→ Task description
In the records, each line holding "amendments" must be reported.
Segment Start: Supplied data
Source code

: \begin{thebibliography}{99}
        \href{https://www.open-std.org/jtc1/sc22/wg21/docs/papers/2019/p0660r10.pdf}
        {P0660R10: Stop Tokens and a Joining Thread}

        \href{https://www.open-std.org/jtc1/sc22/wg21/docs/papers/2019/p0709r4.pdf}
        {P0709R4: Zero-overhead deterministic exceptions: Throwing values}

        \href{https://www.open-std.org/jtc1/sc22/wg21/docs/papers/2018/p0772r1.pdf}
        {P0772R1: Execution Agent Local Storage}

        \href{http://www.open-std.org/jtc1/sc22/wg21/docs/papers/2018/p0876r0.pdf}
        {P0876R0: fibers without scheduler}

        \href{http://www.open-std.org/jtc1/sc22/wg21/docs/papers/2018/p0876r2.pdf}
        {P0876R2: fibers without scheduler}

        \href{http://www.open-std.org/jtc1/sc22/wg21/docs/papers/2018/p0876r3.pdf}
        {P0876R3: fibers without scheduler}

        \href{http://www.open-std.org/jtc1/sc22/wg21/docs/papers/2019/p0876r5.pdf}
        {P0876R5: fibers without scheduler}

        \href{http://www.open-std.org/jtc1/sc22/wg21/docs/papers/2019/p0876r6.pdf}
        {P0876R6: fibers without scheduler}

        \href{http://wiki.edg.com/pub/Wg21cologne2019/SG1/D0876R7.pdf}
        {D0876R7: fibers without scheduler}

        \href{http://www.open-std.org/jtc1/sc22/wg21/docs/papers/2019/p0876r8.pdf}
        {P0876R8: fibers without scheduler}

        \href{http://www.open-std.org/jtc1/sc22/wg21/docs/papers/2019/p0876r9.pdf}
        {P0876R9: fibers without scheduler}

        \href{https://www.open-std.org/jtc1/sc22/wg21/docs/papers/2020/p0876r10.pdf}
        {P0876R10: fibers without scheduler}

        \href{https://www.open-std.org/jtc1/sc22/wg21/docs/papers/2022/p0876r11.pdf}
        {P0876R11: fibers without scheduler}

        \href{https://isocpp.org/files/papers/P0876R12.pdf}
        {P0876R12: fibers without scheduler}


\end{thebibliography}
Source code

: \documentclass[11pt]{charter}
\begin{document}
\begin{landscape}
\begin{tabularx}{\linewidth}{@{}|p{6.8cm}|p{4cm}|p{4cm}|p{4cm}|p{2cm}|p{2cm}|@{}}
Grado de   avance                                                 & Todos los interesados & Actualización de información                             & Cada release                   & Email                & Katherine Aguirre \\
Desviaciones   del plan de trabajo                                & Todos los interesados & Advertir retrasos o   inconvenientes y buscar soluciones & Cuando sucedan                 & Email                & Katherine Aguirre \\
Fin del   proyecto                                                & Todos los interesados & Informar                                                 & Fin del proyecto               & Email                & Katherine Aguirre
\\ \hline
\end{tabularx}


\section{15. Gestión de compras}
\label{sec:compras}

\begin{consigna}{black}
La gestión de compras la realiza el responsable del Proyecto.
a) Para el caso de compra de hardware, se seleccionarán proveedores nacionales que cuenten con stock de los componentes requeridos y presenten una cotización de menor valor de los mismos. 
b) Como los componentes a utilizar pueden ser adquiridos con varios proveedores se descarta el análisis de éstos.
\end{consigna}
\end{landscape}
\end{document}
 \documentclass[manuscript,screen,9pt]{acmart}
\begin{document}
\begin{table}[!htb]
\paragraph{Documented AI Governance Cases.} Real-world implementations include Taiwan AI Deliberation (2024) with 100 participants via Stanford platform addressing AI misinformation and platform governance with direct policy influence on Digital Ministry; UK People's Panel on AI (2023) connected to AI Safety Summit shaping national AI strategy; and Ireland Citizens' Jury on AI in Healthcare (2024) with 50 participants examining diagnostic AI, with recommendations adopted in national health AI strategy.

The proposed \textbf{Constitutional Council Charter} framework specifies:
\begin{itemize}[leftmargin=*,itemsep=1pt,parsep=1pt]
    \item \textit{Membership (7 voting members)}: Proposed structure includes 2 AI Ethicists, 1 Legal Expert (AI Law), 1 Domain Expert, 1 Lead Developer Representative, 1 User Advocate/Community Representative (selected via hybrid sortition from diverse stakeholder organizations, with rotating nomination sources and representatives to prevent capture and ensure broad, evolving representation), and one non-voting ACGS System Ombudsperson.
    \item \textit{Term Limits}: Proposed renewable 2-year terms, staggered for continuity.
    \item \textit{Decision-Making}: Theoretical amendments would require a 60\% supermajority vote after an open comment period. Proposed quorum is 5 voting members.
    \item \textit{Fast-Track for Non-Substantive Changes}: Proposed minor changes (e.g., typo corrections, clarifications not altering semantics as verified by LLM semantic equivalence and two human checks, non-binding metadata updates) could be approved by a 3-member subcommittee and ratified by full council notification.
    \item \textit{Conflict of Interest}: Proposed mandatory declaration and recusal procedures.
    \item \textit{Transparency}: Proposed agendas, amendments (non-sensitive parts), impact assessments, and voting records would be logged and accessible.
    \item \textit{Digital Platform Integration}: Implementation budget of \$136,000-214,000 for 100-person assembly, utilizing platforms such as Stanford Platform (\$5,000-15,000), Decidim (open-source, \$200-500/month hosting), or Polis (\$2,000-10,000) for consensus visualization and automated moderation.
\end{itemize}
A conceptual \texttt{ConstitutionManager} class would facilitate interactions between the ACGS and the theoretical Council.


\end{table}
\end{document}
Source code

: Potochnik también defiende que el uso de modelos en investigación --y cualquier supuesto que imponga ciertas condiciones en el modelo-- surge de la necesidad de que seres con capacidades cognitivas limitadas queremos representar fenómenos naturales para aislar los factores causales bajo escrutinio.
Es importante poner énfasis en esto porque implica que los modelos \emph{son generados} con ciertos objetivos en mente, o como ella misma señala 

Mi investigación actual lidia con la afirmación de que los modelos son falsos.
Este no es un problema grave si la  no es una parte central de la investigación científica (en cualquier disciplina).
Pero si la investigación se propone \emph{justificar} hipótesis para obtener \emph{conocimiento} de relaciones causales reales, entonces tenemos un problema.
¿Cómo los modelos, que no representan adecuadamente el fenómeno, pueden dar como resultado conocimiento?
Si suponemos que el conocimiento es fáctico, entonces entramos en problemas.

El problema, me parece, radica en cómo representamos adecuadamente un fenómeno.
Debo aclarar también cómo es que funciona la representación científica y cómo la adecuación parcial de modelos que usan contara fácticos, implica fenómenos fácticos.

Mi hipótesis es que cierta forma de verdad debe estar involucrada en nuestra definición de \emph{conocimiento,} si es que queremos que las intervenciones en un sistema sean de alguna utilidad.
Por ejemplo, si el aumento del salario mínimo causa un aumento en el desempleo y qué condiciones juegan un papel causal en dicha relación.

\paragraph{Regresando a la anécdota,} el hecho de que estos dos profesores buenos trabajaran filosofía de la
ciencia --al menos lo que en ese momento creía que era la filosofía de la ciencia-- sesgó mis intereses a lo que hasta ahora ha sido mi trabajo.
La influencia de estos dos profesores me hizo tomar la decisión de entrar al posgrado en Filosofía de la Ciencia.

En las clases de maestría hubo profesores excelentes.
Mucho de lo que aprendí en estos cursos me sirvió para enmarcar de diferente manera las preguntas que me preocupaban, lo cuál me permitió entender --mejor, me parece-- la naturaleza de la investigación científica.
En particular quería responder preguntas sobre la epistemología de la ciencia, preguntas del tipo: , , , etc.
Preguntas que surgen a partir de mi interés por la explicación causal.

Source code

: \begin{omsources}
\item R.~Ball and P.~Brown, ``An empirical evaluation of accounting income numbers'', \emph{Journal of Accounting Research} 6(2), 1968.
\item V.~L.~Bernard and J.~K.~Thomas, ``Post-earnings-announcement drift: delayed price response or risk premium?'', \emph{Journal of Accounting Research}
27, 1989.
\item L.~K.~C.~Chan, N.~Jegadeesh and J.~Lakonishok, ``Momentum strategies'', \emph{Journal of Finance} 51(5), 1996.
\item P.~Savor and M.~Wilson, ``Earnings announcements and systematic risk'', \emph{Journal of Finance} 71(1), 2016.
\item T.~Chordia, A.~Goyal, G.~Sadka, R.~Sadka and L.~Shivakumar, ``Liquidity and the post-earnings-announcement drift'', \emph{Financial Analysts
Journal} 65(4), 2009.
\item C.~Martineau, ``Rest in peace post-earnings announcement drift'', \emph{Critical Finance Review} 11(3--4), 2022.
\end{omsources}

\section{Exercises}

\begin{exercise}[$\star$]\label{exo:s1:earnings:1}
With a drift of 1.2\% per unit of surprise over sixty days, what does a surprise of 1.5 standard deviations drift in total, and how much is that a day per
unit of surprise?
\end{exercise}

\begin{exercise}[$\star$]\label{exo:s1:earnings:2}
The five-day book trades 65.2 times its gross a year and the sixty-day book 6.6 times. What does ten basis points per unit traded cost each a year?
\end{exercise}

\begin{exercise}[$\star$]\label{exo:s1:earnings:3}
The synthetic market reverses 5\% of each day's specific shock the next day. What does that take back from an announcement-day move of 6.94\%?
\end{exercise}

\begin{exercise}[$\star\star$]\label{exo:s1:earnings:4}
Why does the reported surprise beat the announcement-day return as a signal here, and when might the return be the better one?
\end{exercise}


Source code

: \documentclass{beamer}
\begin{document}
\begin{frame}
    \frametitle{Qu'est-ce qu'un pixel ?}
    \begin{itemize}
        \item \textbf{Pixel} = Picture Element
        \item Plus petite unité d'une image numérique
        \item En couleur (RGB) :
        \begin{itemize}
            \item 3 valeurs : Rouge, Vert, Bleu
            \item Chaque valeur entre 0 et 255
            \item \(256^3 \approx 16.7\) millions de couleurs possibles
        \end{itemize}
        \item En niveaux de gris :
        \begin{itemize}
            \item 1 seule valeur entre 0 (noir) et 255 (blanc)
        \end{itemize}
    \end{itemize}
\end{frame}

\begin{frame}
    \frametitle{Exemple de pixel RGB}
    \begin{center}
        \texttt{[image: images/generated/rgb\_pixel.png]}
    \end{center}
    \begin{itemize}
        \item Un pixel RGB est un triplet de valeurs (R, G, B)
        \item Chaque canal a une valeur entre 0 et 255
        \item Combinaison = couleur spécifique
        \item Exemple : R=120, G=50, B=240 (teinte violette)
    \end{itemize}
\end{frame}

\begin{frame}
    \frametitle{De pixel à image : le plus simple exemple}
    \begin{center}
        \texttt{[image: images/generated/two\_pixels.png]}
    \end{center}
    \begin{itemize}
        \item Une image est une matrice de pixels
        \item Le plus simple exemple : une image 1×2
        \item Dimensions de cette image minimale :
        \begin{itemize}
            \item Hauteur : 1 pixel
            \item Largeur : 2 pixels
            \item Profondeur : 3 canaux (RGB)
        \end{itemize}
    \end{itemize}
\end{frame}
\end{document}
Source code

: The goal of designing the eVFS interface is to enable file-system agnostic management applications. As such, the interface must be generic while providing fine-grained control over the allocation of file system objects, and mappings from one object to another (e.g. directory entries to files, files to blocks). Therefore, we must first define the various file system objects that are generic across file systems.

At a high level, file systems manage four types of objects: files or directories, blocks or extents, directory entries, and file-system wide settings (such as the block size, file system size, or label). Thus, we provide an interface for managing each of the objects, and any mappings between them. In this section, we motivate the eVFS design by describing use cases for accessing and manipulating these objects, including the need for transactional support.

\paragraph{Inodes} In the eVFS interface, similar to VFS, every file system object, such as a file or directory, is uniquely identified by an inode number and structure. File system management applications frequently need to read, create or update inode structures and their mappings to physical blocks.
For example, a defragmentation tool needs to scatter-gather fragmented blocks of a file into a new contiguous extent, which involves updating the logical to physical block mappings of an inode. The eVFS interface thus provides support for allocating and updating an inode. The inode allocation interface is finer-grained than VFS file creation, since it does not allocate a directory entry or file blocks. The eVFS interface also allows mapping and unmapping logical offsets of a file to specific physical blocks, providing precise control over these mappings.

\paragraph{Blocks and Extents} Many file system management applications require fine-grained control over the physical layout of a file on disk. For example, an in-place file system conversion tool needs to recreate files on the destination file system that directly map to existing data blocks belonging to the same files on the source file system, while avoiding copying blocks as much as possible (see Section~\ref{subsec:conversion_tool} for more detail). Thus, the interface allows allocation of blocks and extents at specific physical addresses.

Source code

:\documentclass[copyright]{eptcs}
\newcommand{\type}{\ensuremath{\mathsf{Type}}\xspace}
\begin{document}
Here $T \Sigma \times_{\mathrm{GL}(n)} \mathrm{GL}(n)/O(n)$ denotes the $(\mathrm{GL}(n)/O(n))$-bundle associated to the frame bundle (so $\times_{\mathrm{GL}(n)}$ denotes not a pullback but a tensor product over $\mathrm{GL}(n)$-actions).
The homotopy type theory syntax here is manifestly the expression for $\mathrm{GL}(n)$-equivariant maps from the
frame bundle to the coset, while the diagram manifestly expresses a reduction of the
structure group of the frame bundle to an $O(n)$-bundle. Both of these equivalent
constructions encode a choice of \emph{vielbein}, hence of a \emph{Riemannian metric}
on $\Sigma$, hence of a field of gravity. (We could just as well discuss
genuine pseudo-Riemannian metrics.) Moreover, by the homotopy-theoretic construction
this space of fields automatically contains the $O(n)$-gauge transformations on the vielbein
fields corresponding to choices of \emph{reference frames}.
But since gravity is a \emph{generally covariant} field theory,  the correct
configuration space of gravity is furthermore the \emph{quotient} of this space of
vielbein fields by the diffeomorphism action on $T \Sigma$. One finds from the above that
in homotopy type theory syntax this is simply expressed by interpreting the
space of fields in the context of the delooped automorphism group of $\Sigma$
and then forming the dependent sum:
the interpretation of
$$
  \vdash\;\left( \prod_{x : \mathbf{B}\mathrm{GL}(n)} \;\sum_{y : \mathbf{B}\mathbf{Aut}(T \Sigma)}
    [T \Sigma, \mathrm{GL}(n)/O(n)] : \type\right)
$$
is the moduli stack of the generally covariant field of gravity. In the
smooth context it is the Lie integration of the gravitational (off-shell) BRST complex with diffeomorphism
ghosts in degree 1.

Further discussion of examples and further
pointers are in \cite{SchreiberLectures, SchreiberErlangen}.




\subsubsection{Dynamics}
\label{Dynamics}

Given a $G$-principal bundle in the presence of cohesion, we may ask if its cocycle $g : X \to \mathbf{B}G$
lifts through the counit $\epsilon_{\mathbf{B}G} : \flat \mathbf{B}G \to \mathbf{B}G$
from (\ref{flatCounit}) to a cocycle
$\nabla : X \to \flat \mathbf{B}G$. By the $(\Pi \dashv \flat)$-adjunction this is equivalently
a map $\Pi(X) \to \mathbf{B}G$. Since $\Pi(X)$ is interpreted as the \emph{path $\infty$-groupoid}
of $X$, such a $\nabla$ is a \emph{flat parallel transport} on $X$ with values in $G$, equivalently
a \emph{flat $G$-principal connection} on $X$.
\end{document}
Segment End: Supplied data
→ Response area
    \item \textit{Decision-Making}: Theoretical amendments would require a 60\% supermajority vote after an open comment period. Proposed quorum is 5 voting members.
    \item \textit{Transparency}: Proposed agendas, amendments (non-sensitive parts), impact assessments, and voting records would be logged and accessible.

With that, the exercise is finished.